Medicare for All
TL;DR — If you only have time to read one post today, read Warren’s plan.
Today, 2020 presidential candidate Elizabeth Warren released her plan to fund a program commonly known as “Medicare for All”. After a sticky moment in the last debate where she was pressed about how she would pay for it, Warren didn’t come off looking great.
However, I thought it was unfair of the moderators to press her on how she would pay for her proposal. They immediately framed the debate about the expense of her plan without pressing the other top tier candidates who support sticking with the current healthcare system how we can continue to pay for a ruinously expensive system that likely costs more than Medicare for All.
That means the debate isn’t really about whether the United States should pay more or less. It’s about who should pay. Today she called out her fellow candidates who don’t support Medicare for All and reframed the debate around the incredible costs associated with existing healthcare:
“Right now, America’s total bill for health care is projected to be $52 trillion for the next ten years.”

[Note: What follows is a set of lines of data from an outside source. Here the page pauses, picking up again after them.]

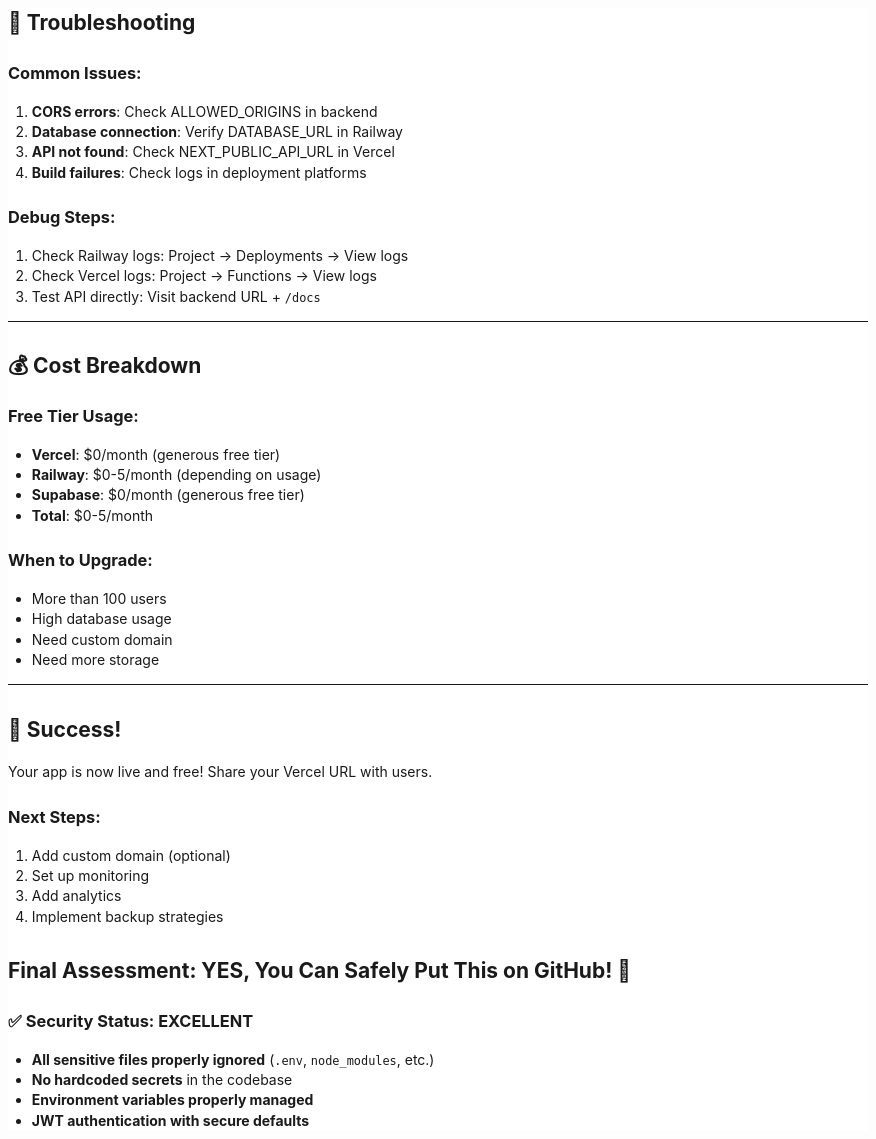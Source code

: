
## 🔧 Troubleshooting

### Common Issues:
1. **CORS errors**: Check ALLOWED_ORIGINS in backend
2. **Database connection**: Verify DATABASE_URL in Railway
3. **API not found**: Check NEXT_PUBLIC_API_URL in Vercel
4. **Build failures**: Check logs in deployment platforms

### Debug Steps:
1. Check Railway logs: Project → Deployments → View logs
2. Check Vercel logs: Project → Functions → View logs
3. Test API directly: Visit backend URL + `/docs`

---

## 💰 Cost Breakdown

### Free Tier Usage:
- **Vercel**: $0/month (generous free tier)
- **Railway**: $0-5/month (depending on usage)
- **Supabase**: $0/month (generous free tier)
- **Total**: $0-5/month

### When to Upgrade:
- More than 100 users
- High database usage
- Need custom domain
- Need more storage

---

## 🎉 Success!

Your app is now live and free! Share your Vercel URL with users.

### Next Steps:
1. Add custom domain (optional)
2. Set up monitoring
3. Add analytics
4. Implement backup strategies 

## **Final Assessment: YES, You Can Safely Put This on GitHub! 🎉**

### **✅ Security Status: EXCELLENT**
- **All sensitive files properly ignored** (`.env`, `node_modules`, etc.)
- **No hardcoded secrets** in the codebase
- **Environment variables properly managed**
- **JWT authentication with secure defaults**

If we’re already paying for the current system, there is absolutely no justification for claiming that we can’t pay for Medicare for All which costs less than the current system:
“[Switching] to [Warren’s] approach to Medicare for All, which would cost the country just under $52 trillion over ten years.”
After the debate I also said:
The moderators … still seemed hell bent on providing Fox News with a clip of Warren saying she’d raise taxes. We all know what she was saying, the voters aren’t stupid, she just has to say it in a round about way to avoid letting it be taken out of context.
Today she proved me entirely wrong stating in no uncertain terms that there will be, “No middle class tax increases.” Presumably the hedging was a way of keeping her options open until she had released the plan that so many candidates were claiming she should have had first (never mind the fact that they have few or no detailed plans themselves).
In fact, Medicare for All amounts to the largest tax break on middle class American’s in this countries history:
No middle class tax increases. $11 trillion in household expenses back in the pockets of American families. That’s substantially larger than the largest tax cut in American history.
With every plan Warren more firmly cements herself as my choice for the nomination. I haven’t decided yet if I’ll go all in on supporting her, or some other candidate, but hopefully after the debates in Georgia later this month I’ll have a clear enough picture of the field to make a decision.
If you’re curious about the details of how she’ll pay for it, how existing state and workplace budgets will improve, and all the other nitty gritty details, I encourage you to read her plan. One thing is for sure: whomever I end up backing better have a plan for getting me, and the rest of the country, on Medicare.